Soyinka once had permanent residency in the United States, though he destroyed his green card after Donald Trump’s first election in 2016.
Soyinka surmised that his recent remarks comparing Trump to the Ugandan dictator Idi Amin might have caused offense and led to the US consulate’s decision.
Soyinka mentioned earlier this year that the US consulate in Lagos had called him in for an interview to reevaluate his visa, which he declared he would not attend.
According to a document from the consulate directed at Soyinka, officials have cancelled his visa, citing American government regulations that authorize “a consular officer, the secretary, or a department official to whom the secretary has delegated this authority … to revoke a nonimmigrant visa at any time, in his or her discretion”.
“This is a quite peculiar love letter from an embassy,”
he humorously stated while reading the letter aloud to journalists in Lagos, Nigeria’s commercial hub. He also informed any organizations hoping to invite him to the United States “not to waste their time”.
“I have no visa. I am banned,” Soyinka declared.
The US embassy in Abuja, the capital, stated it could not comment on individual cases, pointing to confidentiality rules.
The current US administration has made visa revocations a hallmark of its wider restrictions on immigration, notably targeting university students who were vocal about Palestinian rights.

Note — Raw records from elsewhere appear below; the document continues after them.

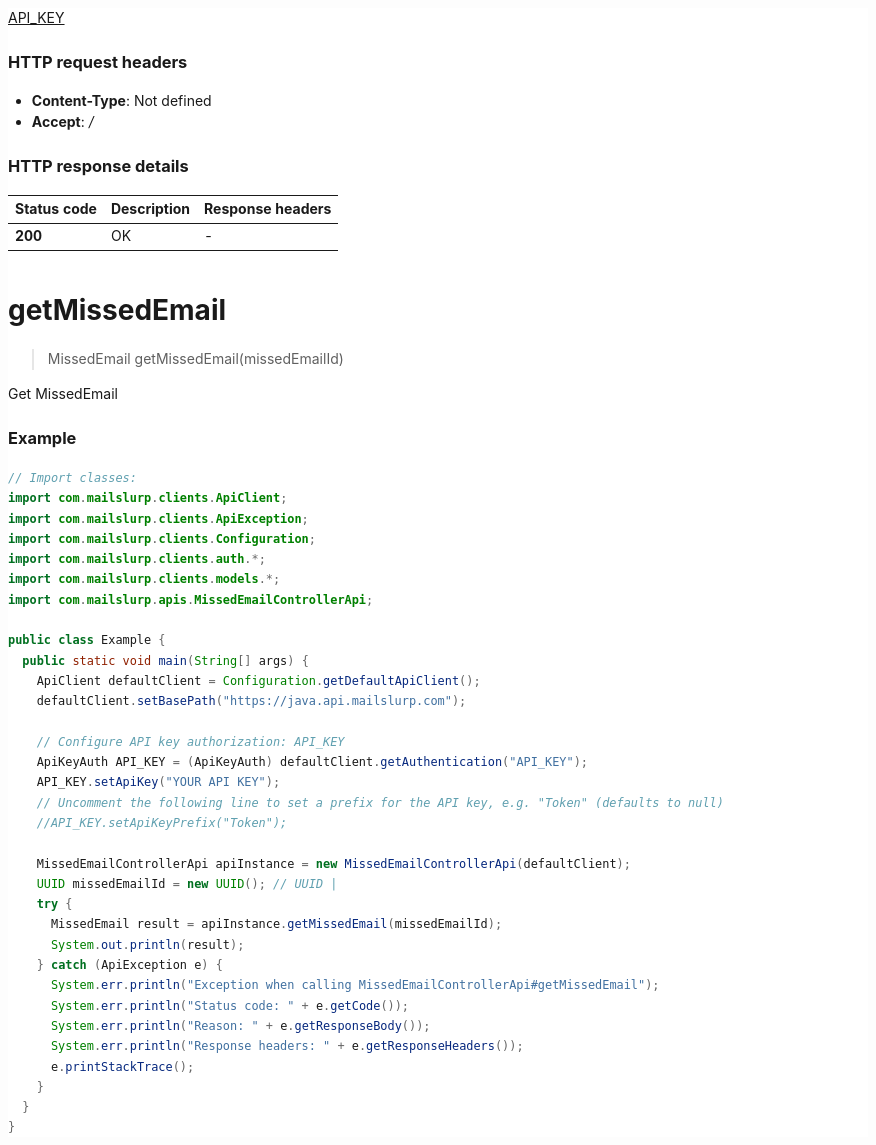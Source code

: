 [API_KEY](../README#API_KEY)

### HTTP request headers

 - **Content-Type**: Not defined
 - **Accept**: */*

### HTTP response details
| Status code | Description | Response headers |
|-------------|-------------|------------------|
**200** | OK |  -  |

<a name="getMissedEmail"></a>
# **getMissedEmail**
> MissedEmail getMissedEmail(missedEmailId)

Get MissedEmail

### Example
```java
// Import classes:
import com.mailslurp.clients.ApiClient;
import com.mailslurp.clients.ApiException;
import com.mailslurp.clients.Configuration;
import com.mailslurp.clients.auth.*;
import com.mailslurp.clients.models.*;
import com.mailslurp.apis.MissedEmailControllerApi;

public class Example {
  public static void main(String[] args) {
    ApiClient defaultClient = Configuration.getDefaultApiClient();
    defaultClient.setBasePath("https://java.api.mailslurp.com");
    
    // Configure API key authorization: API_KEY
    ApiKeyAuth API_KEY = (ApiKeyAuth) defaultClient.getAuthentication("API_KEY");
    API_KEY.setApiKey("YOUR API KEY");
    // Uncomment the following line to set a prefix for the API key, e.g. "Token" (defaults to null)
    //API_KEY.setApiKeyPrefix("Token");

    MissedEmailControllerApi apiInstance = new MissedEmailControllerApi(defaultClient);
    UUID missedEmailId = new UUID(); // UUID | 
    try {
      MissedEmail result = apiInstance.getMissedEmail(missedEmailId);
      System.out.println(result);
    } catch (ApiException e) {
      System.err.println("Exception when calling MissedEmailControllerApi#getMissedEmail");
      System.err.println("Status code: " + e.getCode());
      System.err.println("Reason: " + e.getResponseBody());
      System.err.println("Response headers: " + e.getResponseHeaders());
      e.printStackTrace();
    }
  }
}
```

Soyinka revealed he had recently compared Trump to Uganda’s Amin, something he remarked Trump “should be proud of”.
“Idi Amin was a man of international stature, a statesman, so when I called Donald Trump Idi Amin, I thought I was paying him a compliment,”
Soyinka said. “He’s been conducting himself as a dictator.”
The 91-year-old playwright behind Death and the King’s Horseman has worked for and been awarded honours top US universities including Harvard and Cornell.
His newest novel, Chronicles from the Land of the Happiest People on Earth, a critique about corruption in Nigeria, was published in 2021. Soyinka called the book as his “gift to Nigeria”.
In February, the Crucible theatre in Sheffield staged Death and the King’s Horseman.
Soyinka remained open to entertaining an invitation to the United States should circumstances change, but continued: “I wouldn’t take the initiative myself because there’s nothing I’m looking for there. Nothing.”
He went on to condemn the escalated arrests of undocumented immigrants in the country.
“This is not about me,” Soyinka declared. “When we see people being detained arbitrarily – people being apprehended and they are held for a month … old women, children being separated. So that’s really what worries me.”
The ongoing immigration crackdown has seen military personnel deployed to US cities and citizens temporarily detained as part of intensive operations, as well as the limiting of legal means of entry.